Vector fields on factorial schemes (Q1891731)

Let \(f,g \in \mathbb{C} [x,y]\) be two polynomials such that their Jacobian is a nonzero constant. The famous Jacobian problem in dimension 2 asks whether or not \(\mathbb{C} [f,g] = \mathbb{C} [x,y]\) in this case. If the Jacobian problem has an affirmative answer then the \(\mathbb{C}\)-derivation \[ \delta : = (\partial f/ \partial x) \cdot \partial/ \partial y - (\partial f/ \partial y) \cdot \partial/ \partial x = \partial/ \partial g \] is locally nilpotent on \(\mathbb{C} [x,y]\), i.e. for every \(h \in \mathbb{C} [x,y]\) we have \(\delta^n (h) = 0\) for \(n\) sufficiently large. Conversely, one can show that if \(\delta\) is locally nilpotent then \(\mathbb{C} [f,g] = \mathbb{C} [x,y]\) [see, for example, \textit{H. Bass}, \textit{E. H. Connell} and \textit{D. Wright}, Bull. Am. Math.
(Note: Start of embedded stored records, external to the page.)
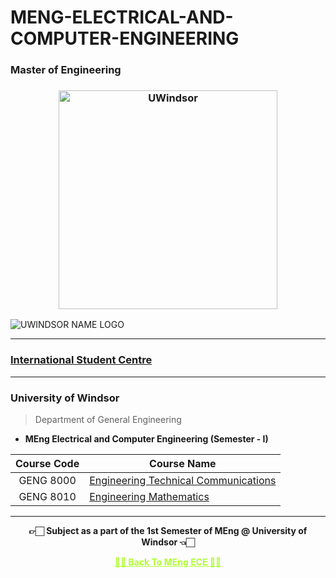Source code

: # MENG-ELECTRICAL-AND-COMPUTER-ENGINEERING

  <h3 align="University of Windsor</h3> 
  <h3 align="center">Master of Engineering</h3>

  <h3 align="center"><img src="![UWINDSOR NAME LOGO](https://user-images.githubusercontent.com/54937357/213054478-64985043-f295-46ae-9dbe-1f971ae586f1.jpg)
" alt="UWindsor" width="350" height="350"></h3>


![UWINDSOR NAME LOGO](https://user-images.githubusercontent.com/54937357/213054554-7db4506d-cac4-4f14-8bfe-b61a2ef7cd2c.jpg)

---

### [International Student Centre](https://github.com/Amey-Thakur/INTERNATIONAL-STUDENT-CENTRE)

---

### University of Windsor

  >Department of General Engineering
  
  - **MEng Electrical and Computer Engineering (Semester - I)**

  | Course Code | Course Name |  
  | :-------------: | ------------- |
  | GENG 8000 | [Engineering Technical Communications](https://github.com/Amey-Thakur/ENGINEERING-TECHNICAL-COMMUNICATIONS) |
  | GENG 8010 | [Engineering Mathematics](https://github.com/Amey-Thakur/ENGINEERING-MATHEMATICS) |

---

<p align="center"> <b> 👉🏻 Subject as a part of the 1st Semester of MEng @ University of Windsor 👈🏻 <b> </p>
 
<p align="center"><a href='https://github.com/Amey-Thakur/MENG-ELECTRICAL-AND-COMPUTER-ENGINEERING', style='color: greenyellow;'> ✌🏻 Back To MEng ECE ✌🏻</p>


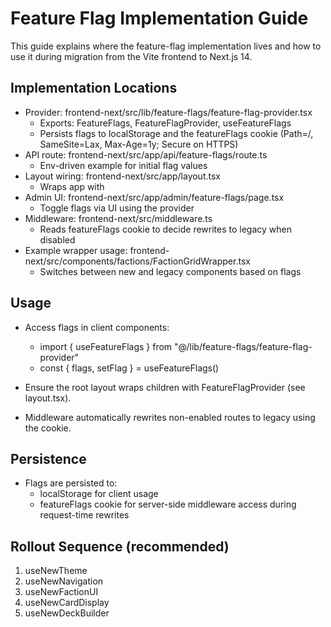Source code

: # Feature Flag Implementation Guide

This guide explains where the feature-flag implementation lives and how to use it during migration from the Vite frontend to Next.js 14.

## Implementation Locations

- Provider: frontend-next/src/lib/feature-flags/feature-flag-provider.tsx
  - Exports: FeatureFlags, FeatureFlagProvider, useFeatureFlags
  - Persists flags to localStorage and the featureFlags cookie (Path=/, SameSite=Lax, Max-Age=1y; Secure on HTTPS)
- API route: frontend-next/src/app/api/feature-flags/route.ts
  - Env-driven example for initial flag values
- Layout wiring: frontend-next/src/app/layout.tsx
  - Wraps app with <FeatureFlagProvider>
- Admin UI: frontend-next/src/app/admin/feature-flags/page.tsx
  - Toggle flags via UI using the provider
- Middleware: frontend-next/src/middleware.ts
  - Reads featureFlags cookie to decide rewrites to legacy when disabled
- Example wrapper usage: frontend-next/src/components/factions/FactionGridWrapper.tsx
  - Switches between new and legacy components based on flags

## Usage

- Access flags in client components:
  - import { useFeatureFlags } from "@/lib/feature-flags/feature-flag-provider"
  - const { flags, setFlag } = useFeatureFlags()

- Ensure the root layout wraps children with FeatureFlagProvider (see layout.tsx).

- Middleware automatically rewrites non-enabled routes to legacy using the cookie.

## Persistence

- Flags are persisted to:
  - localStorage for client usage
  - featureFlags cookie for server-side middleware access during request-time rewrites

## Rollout Sequence (recommended)

1. useNewTheme
2. useNewNavigation
3. useNewFactionUI
4. useNewCardDisplay
5. useNewDeckBuilder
Soc., New Ser. 7, 287-330 (1982; Zbl 0539.13012)]. The present paper contains a criterion of local nilpotency for such a derivation \(\delta\) in terms of integral curves of \(\delta\). This criterion is a consequence of some general results concerning derivations on factorial domains. Central notions are the \(\delta\)-integral ring (:= the subalgebra generated by the polynomials defining \(\delta\)-integral curves) and the monoid of \(\delta\)-integral factors.